6. Ver Lombroso (Uomo delinquente), que cita fatos análogos em animais no cio.
7. Nos animais também costuma ser o macho quem persegue a fêmea com suas propostas amorosas. Pode-se também frequentemente notar que a fêmea foge ou finge fugir. Inicia-se, então, uma cena semelhante à que se dá entre a ave de rapina e o pássaro objeto de sua caça.

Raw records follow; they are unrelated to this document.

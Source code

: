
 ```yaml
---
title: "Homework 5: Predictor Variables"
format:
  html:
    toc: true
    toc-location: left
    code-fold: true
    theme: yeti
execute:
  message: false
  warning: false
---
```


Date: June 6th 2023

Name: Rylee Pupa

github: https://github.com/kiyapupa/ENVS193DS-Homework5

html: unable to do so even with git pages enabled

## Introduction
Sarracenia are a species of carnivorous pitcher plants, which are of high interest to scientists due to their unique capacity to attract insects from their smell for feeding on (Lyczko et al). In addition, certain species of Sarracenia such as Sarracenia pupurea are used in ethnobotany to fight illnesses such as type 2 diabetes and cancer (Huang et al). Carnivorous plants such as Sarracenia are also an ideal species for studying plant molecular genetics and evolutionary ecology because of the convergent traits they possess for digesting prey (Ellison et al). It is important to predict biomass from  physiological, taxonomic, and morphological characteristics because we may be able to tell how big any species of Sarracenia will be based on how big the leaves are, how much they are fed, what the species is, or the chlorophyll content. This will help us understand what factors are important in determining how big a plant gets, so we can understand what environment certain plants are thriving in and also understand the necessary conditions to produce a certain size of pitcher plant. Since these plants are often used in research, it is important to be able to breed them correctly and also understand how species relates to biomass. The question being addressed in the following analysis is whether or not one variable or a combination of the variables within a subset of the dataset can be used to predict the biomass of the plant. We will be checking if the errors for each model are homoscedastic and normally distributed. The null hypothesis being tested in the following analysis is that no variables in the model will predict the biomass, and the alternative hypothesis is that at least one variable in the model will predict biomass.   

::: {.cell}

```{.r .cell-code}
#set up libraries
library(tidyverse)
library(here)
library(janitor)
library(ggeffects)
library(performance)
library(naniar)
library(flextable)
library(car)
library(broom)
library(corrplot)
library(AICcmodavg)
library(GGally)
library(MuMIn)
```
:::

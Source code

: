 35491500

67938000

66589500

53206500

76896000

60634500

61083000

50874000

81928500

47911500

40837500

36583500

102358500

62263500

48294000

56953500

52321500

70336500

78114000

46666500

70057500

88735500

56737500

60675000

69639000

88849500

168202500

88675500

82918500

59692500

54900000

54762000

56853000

8. Atualmente, a conquista da mulher ocorre de forma civilizada, por meio de cortejo, sedução, artimanha etc. Mas a história da civilização e a antropologia nos ensinam que existiram e ainda existem povos entre os quais a força bruta, o rapto da mulher e até mesmo o hábito de torná-la inofensiva com maçadas substituem as solicitações de amor. É possível que um retorno ao atavismo contribua, com tais inclinações, para favorecer os acessos de sadismo. Nos Jahrbücher für Psychologie (II, p. 128), Schaefer (Iena) relata duas observações d'A. Payer. No primeiro caso, um estado excessivo de excitação sexual foi desencadeado pela visão de cenas de batalha, mesmo em pintura; no outro, foi a tortura cruel de pequenos animais que produziu este efeito. Schaefer acrescenta: "Em todas as espécies animais, a combatividade e a vontade de matar tanto são o atributo do macho que a existência de uma conexão entre esses pendores másculos e as inclinações puramente sexuais não pode ser questionada. Acredito, entretanto, poder garantir, apoiando-me em observações que não podem ser contestadas, que, até em indivíduos machos dotados de perfeita saúde psíquica e sexual, os primeiros sinais precursores, misteriosos e obscuros dos desejos sexuais podem surgir após a leitura de cenas emocionantes de batalha ou de caça. Um impulso inconsciente leva os jovens a buscarem uma espécie de satisfação nos jogos de guerra (luta corpo a corpo). Nesses jogos também o instinto fundamental da vida sexual chega a exprimir-se: o lutador procura ficar em contato extensivo e intensivo com o seu parceiro, com a segunda intenção, mais ou menos clara, de derrubá-lo ou vencê-lo".
9. Também ocorre que a visão acidental de sangue derramado ponha em movimento o mecanismo psíquico predisposto do sádico e desperte o pendor que se encontrava em estado latente.